TASK INSTRUCTIONS: Without including any picture, write out the entries exactly as they stand.

□ □ □ □ □ □ □

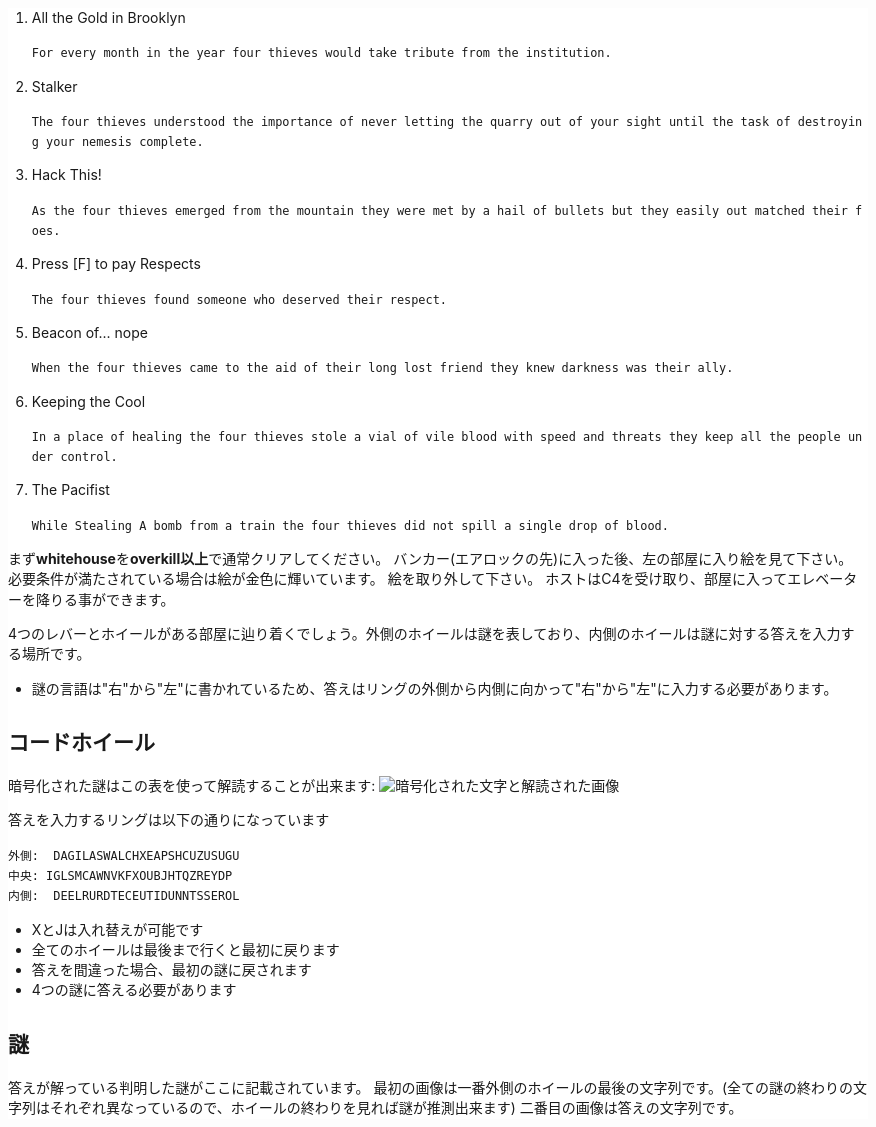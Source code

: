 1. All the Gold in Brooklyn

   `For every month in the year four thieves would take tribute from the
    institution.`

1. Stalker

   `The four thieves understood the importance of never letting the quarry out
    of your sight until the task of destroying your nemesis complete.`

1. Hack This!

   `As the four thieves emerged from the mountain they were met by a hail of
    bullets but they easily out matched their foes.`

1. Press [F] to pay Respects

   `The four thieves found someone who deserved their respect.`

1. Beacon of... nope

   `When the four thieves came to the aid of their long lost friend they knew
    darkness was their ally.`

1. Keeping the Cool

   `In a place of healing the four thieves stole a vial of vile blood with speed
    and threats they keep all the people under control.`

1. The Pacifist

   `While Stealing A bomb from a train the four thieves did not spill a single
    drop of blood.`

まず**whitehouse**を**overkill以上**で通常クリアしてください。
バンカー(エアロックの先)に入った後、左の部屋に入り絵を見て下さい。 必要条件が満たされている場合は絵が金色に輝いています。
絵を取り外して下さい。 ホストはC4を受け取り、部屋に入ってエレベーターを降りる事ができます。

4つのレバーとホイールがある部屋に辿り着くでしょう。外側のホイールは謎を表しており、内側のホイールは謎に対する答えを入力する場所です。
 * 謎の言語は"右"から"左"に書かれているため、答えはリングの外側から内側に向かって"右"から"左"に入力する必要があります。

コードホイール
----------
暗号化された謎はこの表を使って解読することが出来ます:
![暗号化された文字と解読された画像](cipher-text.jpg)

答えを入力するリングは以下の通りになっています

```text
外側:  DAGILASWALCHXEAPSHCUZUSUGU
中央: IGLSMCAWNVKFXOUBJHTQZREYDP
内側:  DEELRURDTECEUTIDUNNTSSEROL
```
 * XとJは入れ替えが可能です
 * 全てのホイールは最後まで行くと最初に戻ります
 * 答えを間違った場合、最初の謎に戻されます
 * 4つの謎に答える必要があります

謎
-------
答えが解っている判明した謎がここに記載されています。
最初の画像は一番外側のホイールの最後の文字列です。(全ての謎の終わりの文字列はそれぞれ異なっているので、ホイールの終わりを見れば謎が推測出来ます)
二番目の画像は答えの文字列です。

□ □ □ □ □ □ □

THE COMPLETED TASK:
Source code

: 1. All the Gold in Brooklyn

   `For every month in the year four thieves would take tribute from the
    institution.`

1. Stalker

   `The four thieves understood the importance of never letting the quarry out
    of your sight until the task of destroying your nemesis complete.`

1. Hack This!

   `As the four thieves emerged from the mountain they were met by a hail of
    bullets but they easily out matched their foes.`

1. Press [F] to pay Respects

   `The four thieves found someone who deserved their respect.`

1. Beacon of... nope

   `When the four thieves came to the aid of their long lost friend they knew
    darkness was their ally.`

1. Keeping the Cool

   `In a place of healing the four thieves stole a vial of vile blood with speed
    and threats they keep all the people under control.`

1. The Pacifist

   `While Stealing A bomb from a train the four thieves did not spill a single
    drop of blood.`

まず**whitehouse**を**overkill以上**で通常クリアしてください。
バンカー(エアロックの先)に入った後、左の部屋に入り絵を見て下さい。 必要条件が満たされている場合は絵が金色に輝いています。
絵を取り外して下さい。 ホストはC4を受け取り、部屋に入ってエレベーターを降りる事ができます。

4つのレバーとホイールがある部屋に辿り着くでしょう。外側のホイールは謎を表しており、内側のホイールは謎に対する答えを入力する場所です。
 * 謎の言語は"右"から"左"に書かれているため、答えはリングの外側から内側に向かって"右"から"左"に入力する必要があります。

コードホイール
----------
暗号化された謎はこの表を使って解読することが出来ます:
![暗号化された文字と解読された画像](cipher-text.jpg)

答えを入力するリングは以下の通りになっています

```text
外側:  DAGILASWALCHXEAPSHCUZUSUGU
中央: IGLSMCAWNVKFXOUBJHTQZREYDP
内側:  DEELRURDTECEUTIDUNNTSSEROL
```
 * XとJは入れ替えが可能です
 * 全てのホイールは最後まで行くと最初に戻ります
 * 答えを間違った場合、最初の謎に戻されます
 * 4つの謎に答える必要があります

謎
-------
答えが解っている判明した謎がここに記載されています。
最初の画像は一番外側のホイールの最後の文字列です。(全ての謎の終わりの文字列はそれぞれ異なっているので、ホイールの終わりを見れば謎が推測出来ます)
二番目の画像は答えの文字列です。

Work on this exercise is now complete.